▸ Data supplied:

##############################

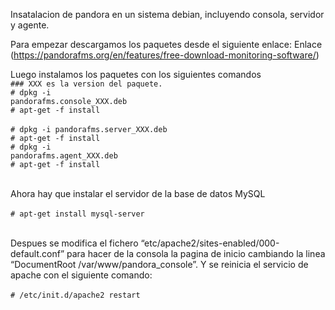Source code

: Insatalacion de pandora en un sistema debian, incluyendo consola, servidor y agente.

Para empezar descargamos los paquetes desde el siguiente enlace: Enlace (https://pandorafms.org/en/features/free-download-monitoring-software/)

Luego instalamos los paquetes con los siguientes comandos <br>
  <code>### XXX es la version del paquete.  </code><br>
  <code># dpkg -i pandorafms.console_XXX.deb  </code><br>
  <code># apt-get -f install  </code><br>
  <code># dpkg -i pandorafms.server_XXX.deb </code><br>
  <code># apt-get -f install </code><br>
  <code># dpkg -i pandorafms.agent_XXX.deb  </code><br>
  <code># apt-get -f install  </code><br>

Ahora hay que instalar el servidor de la base de datos MySQL <br><br>
  <code># apt-get install mysql-server </code><br><br>

Despues se modifica el fichero “etc/apache2/sites-enabled/000-default.conf” para hacer de la consola la pagina de inicio
cambiando la linea “DocumentRoot /var/www/pandora_console”. Y se reinicia el servicio de apache con el siguiente comando:
  <br><br>
  <code># /etc/init.d/apache2 restart </code><br><br>
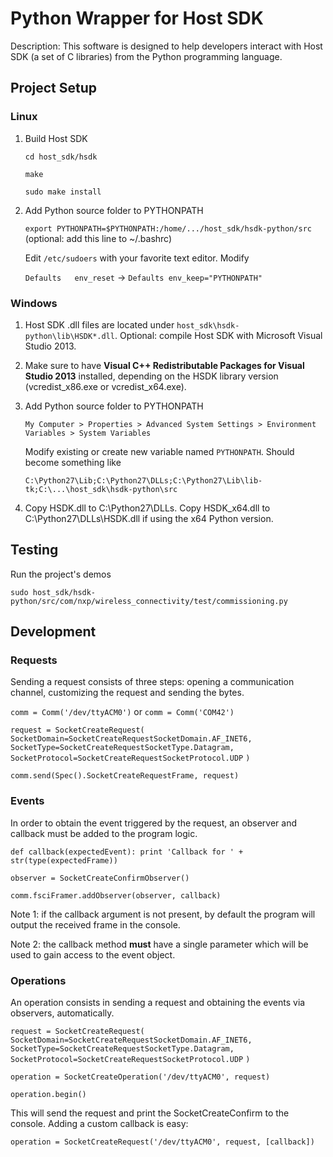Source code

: # Python Wrapper for Host SDK

Description: This software is designed to help developers interact with Host SDK (a set of C libraries) from the Python programming language.

## Project Setup

### Linux
1. Build Host SDK

    `cd host_sdk/hsdk`

    `make`

    `sudo make install`

2. Add Python source folder to PYTHONPATH

    `export PYTHONPATH=$PYTHONPATH:/home/.../host_sdk/hsdk-python/src` (optional: add this line to ~/.bashrc)

    Edit `/etc/sudoers` with your favorite text editor. Modify

    `Defaults	env_reset` -> `Defaults	env_keep="PYTHONPATH"`

### Windows
1. Host SDK .dll files are located under `host_sdk\hsdk-python\lib\HSDK*.dll`. Optional: compile Host SDK with Microsoft Visual Studio 2013.

2. Make sure to have __Visual C++ Redistributable Packages for Visual Studio 2013__ installed, depending on the HSDK library version (vcredist_x86.exe or vcredist_x64.exe).

3. Add Python source folder to PYTHONPATH

    `My Computer > Properties > Advanced System Settings > Environment Variables > System Variables`

    Modify existing or create new variable named `PYTHONPATH`. Should become something like

    `C:\Python27\Lib;C:\Python27\DLLs;C:\Python27\Lib\lib-tk;C:\...\host_sdk\hsdk-python\src`

4. Copy HSDK.dll to C:\Python27\DLLs. Copy HSDK_x64.dll to C:\Python27\DLLs\HSDK.dll if using the x64 Python version.


## Testing

Run the project's demos

`sudo host_sdk/hsdk-python/src/com/nxp/wireless_connectivity/test/commissioning.py`

## Development

### Requests
Sending a request consists of three steps: opening a communication channel, customizing the request and sending the bytes.

`comm = Comm('/dev/ttyACM0')` or `comm = Comm('COM42')`

`request = SocketCreateRequest(`
        `SocketDomain=SocketCreateRequestSocketDomain.AF_INET6,`
        `SocketType=SocketCreateRequestSocketType.Datagram,`
        `SocketProtocol=SocketCreateRequestSocketProtocol.UDP`
    `)`

`comm.send(Spec().SocketCreateRequestFrame, request)`

### Events
In order to obtain the event triggered by the request, an observer and callback must be added to the program logic.

`def callback(expectedEvent): print 'Callback for ' + str(type(expectedFrame))`

`observer = SocketCreateConfirmObserver()`

`comm.fsciFramer.addObserver(observer, callback)`

Note 1: if the callback argument is not present, by default the program will output the received frame in the console.

Note 2: the callback method __must__ have a single parameter which will be used to gain access to the event object.

### Operations
An operation consists in sending a request and obtaining the events via observers, automatically.

`request = SocketCreateRequest(`
        `SocketDomain=SocketCreateRequestSocketDomain.AF_INET6,`
        `SocketType=SocketCreateRequestSocketType.Datagram,`
        `SocketProtocol=SocketCreateRequestSocketProtocol.UDP`
    `)`

`operation = SocketCreateOperation('/dev/ttyACM0', request)`

`operation.begin()`

This will send the request and print the SocketCreateConfirm to the console. Adding a custom callback is easy:

`operation = SocketCreateRequest('/dev/ttyACM0', request, [callback])`

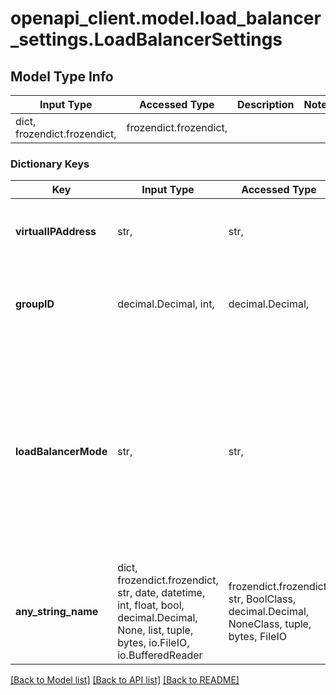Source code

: # openapi_client.model.load_balancer_settings.LoadBalancerSettings

## Model Type Info
Input Type | Accessed Type | Description | Notes
------------ | ------------- | ------------- | -------------
dict, frozendict.frozendict,  | frozendict.frozendict,  |  | 

### Dictionary Keys
Key | Input Type | Accessed Type | Description | Notes
------------ | ------------- | ------------- | ------------- | -------------
**virtualIPAddress** | str,  | str,  | Virtual IP address used by Load Balancer | 
**groupID** | decimal.Decimal, int,  | decimal.Decimal,  | Load balancer Group ID. Give value between 1 - 255 | value must be a 32 bit integer
**loadBalancerMode** | str,  | str,  | Mode for Load Balancer. ONEARM - UAG in a cluster load balancing each otherINLINE - UAG acting as load balancer load balancing other UAG&#x27;s behind it | must be one of ["DISABLED", "ONEARM", ] 
**any_string_name** | dict, frozendict.frozendict, str, date, datetime, int, float, bool, decimal.Decimal, None, list, tuple, bytes, io.FileIO, io.BufferedReader | frozendict.frozendict, str, BoolClass, decimal.Decimal, NoneClass, tuple, bytes, FileIO | any string name can be used but the value must be the correct type | [optional]

[[Back to Model list]](../../README.md#documentation-for-models) [[Back to API list]](../../README.md#documentation-for-api-endpoints) [[Back to README]](../../README.md)

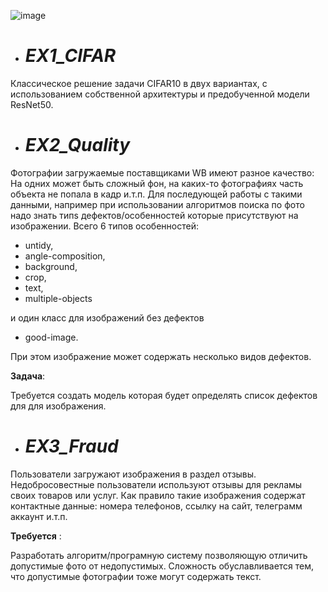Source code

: ![image](https://github.com/user-attachments/assets/6fa84dd4-becc-49bc-9b59-70348abb512f)



- # *EX1_CIFAR*

Классическое решение задачи CIFAR10 в двух вариантах, c использованием собственной архитектуры и предобученной модели ResNet50.

- # *EX2_Quality*

Фотографии загружаемые поставщиками WB имеют разное качество: На одних может быть сложный фон, на каких-то фотографиях часть объекта не попала в кадр и.т.п. 
Для последующей работы с такими данными, например при использовании алгоритмов поиска по фото надо знать типs дефектов/особенностей которые присутствуют на изображении.
Всего 6 типов особенностей:  

* untidy,
* angle-composition,
* background,
* crop,
* text,
* multiple-objects

и один класс для изображений без дефектов
* good-image.

При этом изображение может содержать несколько видов дефектов.

**Задача**:

Требуется создать модель которая будет определять список дефектов для для изображения.

- # *EX3_Fraud*

Пользователи загружают изображения в раздел отзывы. Недобросовестные пользователи используют отзывы для рекламы своих товаров или услуг.
Как правило такие изображения содержат контактные данные: номера телефонов, ссылку на сайт, телеграмм аккаунт и.т.п.

**Требуется** :

Разработать алгоритм/програмную систему позволяющую отличить допустимые фото от недопустимых. Сложность  обуславливается тем, что допустимые фотографии тоже могут содержать текст.
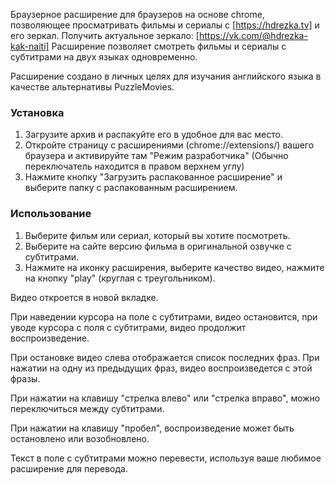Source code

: 
Браузерное расширение для браузеров на основе chrome, позволяющее просматривать фильмы и сериалы с [https://hdrezka.tv] и его зеркал. Получить актуальное зеркало: [https://vk.com/@hdrezka-kak-naiti]
Расширение позволяет смотреть фильмы и сериалы с субтитрами на двух языках одновременно.

Расширение создано в личных целях для изучания английского языка в качестве альтернативы PuzzleMovies.

### Установка

1. Загрузите архив и распакуйте его в удобное для вас место.
2. Откройте страницу с расширениями (chrome://extensions/) вашего браузера и активируйте там "Режим разработчика" (Обычно переключатель находится в правом верхнем углу)
3. Нажмите кнопку "Загрузить распакованное расширение" и выберите папку с распакованным расширением.
   
### Использование

1. Выберите фильм или сериал, который вы хотите посмотреть.
2. Выберите на сайте версию фильма в оригинальной озвучке с субтитрами.
3. Нажмите на иконку расширения, выберите качество видео, нажмите на кнопку "play" (круглая с треугольником).

Видео откроется в новой вкладке.

При наведении курсора на поле с субтитрами, видео остановится, при уводе курсора с поля с субтитрами, видео продолжит воспроизведение.

При остановке видео слева отображается список последних фраз. При нажатии на одну из предыдущих фраз, видео воспроизведется с этой фразы.

При нажатии на клавишу "стрелка влево" или "стрелка вправо", можно переключиться между субтитрами.

При нажатии на клавишу "пробел", воспроизведение может быть остановлено или возобновлено.

Текст в поле с субтитрами можно перевести, используя ваше любимое расширение для перевода.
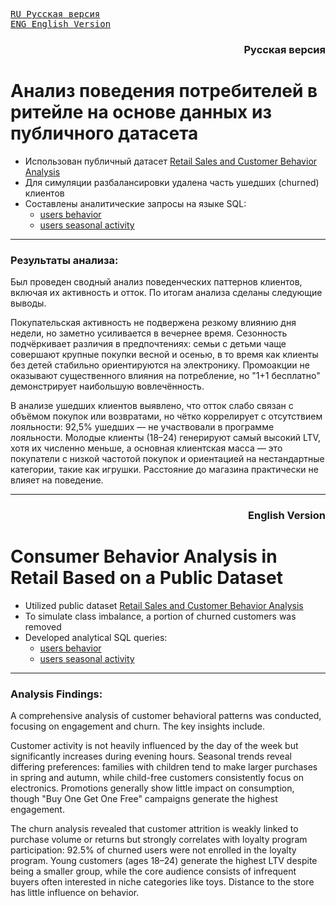 <kbd>[RU Русская версия](#русская-версия)</kbd>  
<kbd>[ENG English Version](#english-version)</kbd>


<h3 align="right"><a name="русская-версия">Русская версия</a></h3>

# Анализ поведения потребителей в ритейле на основе данных из публичного датасета

- Использован публичный датасет [Retail Sales and Customer Behavior Analysis](https://www.kaggle.com/datasets/utkalk/large-retail-data-set-for-eda/data)
- Для симуляции разбалансировки удалена часть ушедших (churned) клиентов
- Составлены аналитические запросы на языке SQL:
	- [users behavior](sql_customers_behavior.md)
	- [users seasonal activity](sql_seasonal_activity.md)
---

### Результаты анализа:
Был проведен сводный анализ поведенческих паттернов клиентов, включая их активность и отток. По итогам анализа сделаны следующие выводы.

Покупательская активность не подвержена резкому влиянию дня недели, но заметно усиливается в вечернее время. Сезонность подчёркивает различия в предпочтениях: семьи с детьми чаще совершают крупные покупки весной и осенью, в то время как клиенты без детей стабильно ориентируются на электронику. Промоакции не оказывают существенного влияния на потребление, но "1+1 бесплатно" демонстрирует наибольшую вовлечённость.

В анализе ушедших клиентов выявлено, что отток слабо связан с объёмом покупок или возвратами, но чётко коррелирует с отсутствием лояльности: 92,5% ушедших — не участвовали в программе лояльности. Молодые клиенты (18–24) генерируют самый высокий LTV, хотя их численно меньше, а основная клиентская масса — это покупатели с низкой частотой покупок и ориентацией на нестандартные категории, такие как игрушки. Расстояние до магазина практически не влияет на поведение.

---

<h3 align="right"><a name="english-version">English Version</a></h3>

# Consumer Behavior Analysis in Retail Based on a Public Dataset

- Utilized public dataset [Retail Sales and Customer Behavior Analysis](https://www.kaggle.com/datasets/utkalk/large-retail-data-set-for-eda/data)
- To simulate class imbalance, a portion of churned customers was removed
- Developed analytical SQL queries:
	- [users behavior](sql_customers_behavior.md)
	- [users seasonal activity](sql_seasonal_activity.md)
---

### Analysis Findings:
A comprehensive analysis of customer behavioral patterns was conducted, focusing on engagement and churn. The key insights include.

Customer activity is not heavily influenced by the day of the week but significantly increases during evening hours. Seasonal trends reveal differing preferences: families with children tend to make larger purchases in spring and autumn, while child-free customers consistently focus on electronics. Promotions generally show little impact on consumption, though "Buy One Get One Free" campaigns generate the highest engagement.

The churn analysis revealed that customer attrition is weakly linked to purchase volume or returns but strongly correlates with loyalty program participation: 92.5% of churned users were not enrolled in the loyalty program. Young customers (ages 18–24) generate the highest LTV despite being a smaller group, while the core audience consists of infrequent buyers often interested in niche categories like toys. Distance to the store has little influence on behavior.
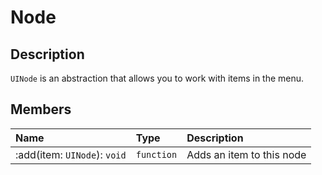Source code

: # Node

## Description
`UINode` is an abstraction that allows you to work with items in the menu.

## Members
|Name|Type|Description|
|:-|:-|:-|
|:add(item: `UINode`): `void`|`function`|Adds an item to this node|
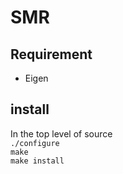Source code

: # SMR

## Requirement  
* Eigen

## install
In the top level of source   
`./configure`  
`make`  
`make install`  
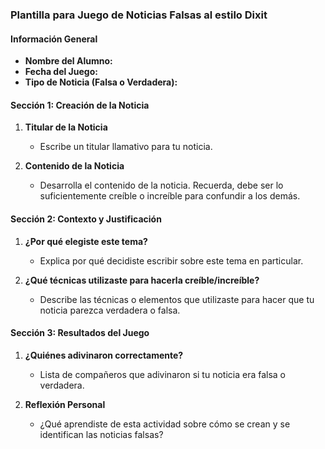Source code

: 
### Plantilla para Juego de Noticias Falsas al estilo Dixit

#### Información General

- **Nombre del Alumno:**
- **Fecha del Juego:**
- **Tipo de Noticia (Falsa o Verdadera):**

#### Sección 1: Creación de la Noticia

1. **Titular de la Noticia**
   - Escribe un titular llamativo para tu noticia.

2. **Contenido de la Noticia**
   - Desarrolla el contenido de la noticia. Recuerda, debe ser lo suficientemente creíble o increíble para confundir a los demás.

#### Sección 2: Contexto y Justificación

1. **¿Por qué elegiste este tema?**
   - Explica por qué decidiste escribir sobre este tema en particular.

2. **¿Qué técnicas utilizaste para hacerla creíble/increíble?**
   - Describe las técnicas o elementos que utilizaste para hacer que tu noticia parezca verdadera o falsa.

#### Sección 3: Resultados del Juego

1. **¿Quiénes adivinaron correctamente?**
   - Lista de compañeros que adivinaron si tu noticia era falsa o verdadera.

2. **Reflexión Personal**
   - ¿Qué aprendiste de esta actividad sobre cómo se crean y se identifican las noticias falsas?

##############################

▸ Exercise prompt:
Every line of the records that includes the word "такие" should be gathered.

▸ Your solution:
Как правило такие изображения содержат контактные данные: номера телефонов, ссылку на сайт, телеграмм аккаунт и.т.п.
В анализе ушедших клиентов выявлено, что отток слабо связан с объёмом покупок или возвратами, но чётко коррелирует с отсутствием лояльности: 92,5% ушедших — не участвовали в программе лояльности. Молодые клиенты (18–24) генерируют самый высокий LTV, хотя их численно меньше, а основная клиентская масса — это покупатели с низкой частотой покупок и ориентацией на нестандартные категории, такие как игрушки. Расстояние до магазина практически не влияет на поведение.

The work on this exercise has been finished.